= What is being asked =
Copy exactly the stretch of data below from the line with "Conte os elétrons" through the line with "desdobramento maior que o do íon fluoreto.", including both of those lines.

<<<<

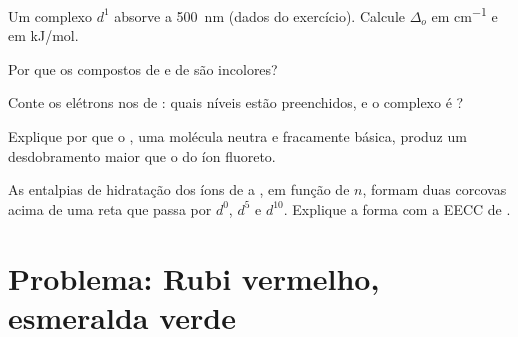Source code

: \begin{exercise}[$\star\star$]\label{exo:b2:ligand-field:8}
Um complexo $d^1$ absorve a \qty{500}{nm} (dados do exercício). Calcule $\Delta_o$ em
\unit{cm^{-1}} e em \unit{kJ/mol}.
\end{exercise}

\begin{exercise}[$\star\star$]\label{exo:b2:ligand-field:9}
Por que os compostos de  e de  são incolores?
\end{exercise}

\begin{exercise}[$\star\star\star$]\label{exo:b2:ligand-field:10}
Conte os elétrons nos  de : quais níveis estão
preenchidos, e o complexo é ?
\end{exercise}

\begin{exercise}[$\star\star\star$]\label{exo:b2:ligand-field:11}
Explique por que o , uma molécula neutra e fracamente básica, produz um
desdobramento maior que o do íon fluoreto.
\end{exercise}

\begin{exercise}[$\star\star\star$]\label{exo:b2:ligand-field:12}
As entalpias de hidratação dos íons  de  a , em função
de $n$, formam duas corcovas acima de uma reta que passa por $d^0$, $d^5$ e
$d^{10}$. Explique a forma com a EECC de .
\end{exercise}

\section{Problema: Rubi vermelho, esmeralda verde}

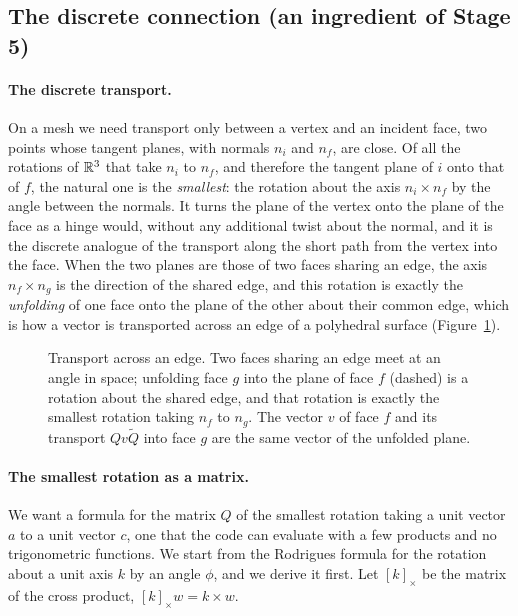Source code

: \subsection{The discrete connection (an ingredient of Stage 5)}
\label{section:r1_discrete_connection}

\paragraph{The discrete transport.} On a mesh we need transport only between a vertex and an incident face, two points whose tangent planes, with normals $n_i$ and $n_f$, are close. Of all the rotations of $\R^3$ that take $n_i$ to $n_f$, and therefore the tangent plane of $i$ onto that of $f$, the natural one is the \emph{smallest}: the rotation about the axis $n_i \times n_f$ by the angle between the normals. It turns the plane of the vertex onto the plane of the face as a hinge would, without any additional twist about the normal, and it is the discrete analogue of the transport along the short path from the vertex into the face. When the two planes are those of two faces sharing an edge, the axis $n_f \times n_g$ is the direction of the shared edge, and this rotation is exactly the \emph{unfolding} of one face onto the plane of the other about their common edge, which is how a vector is transported across an edge of a polyhedral surface (Figure~\ref{fig:unfold}).
\begin{figure}[t]
\centering
{}
\caption{Transport across an edge. Two faces sharing an edge meet at an angle in space; unfolding face $g$ into the plane of face $f$ (dashed) is a rotation about the shared edge, and that rotation is exactly the smallest rotation taking $n_f$ to $n_g$. The vector $v$ of face $f$ and its transport $Q v \widetilde Q$ into face $g$ are the same vector of the unfolded plane.}
\label{fig:unfold}
\end{figure}

\paragraph{The smallest rotation as a matrix.} We want a formula for the matrix $Q$ of the smallest rotation taking a unit vector $a$ to a unit vector $c$, one that the code can evaluate with a few products and no trigonometric functions. We start from the Rodrigues formula for the rotation about a unit axis $k$ by an angle $\phi$, and we derive it first. Let $[k]_\times$ be the matrix of the cross product, $[k]_\times w = k\times w$.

>>>>

= Exercise result =
Conte os elétrons nos  de : quais níveis estão
preenchidos, e o complexo é ?
\end{exercise}

\begin{exercise}[$\star\star\star$]\label{exo:b2:ligand-field:11}
Explique por que o , uma molécula neutra e fracamente básica, produz um
desdobramento maior que o do íon fluoreto.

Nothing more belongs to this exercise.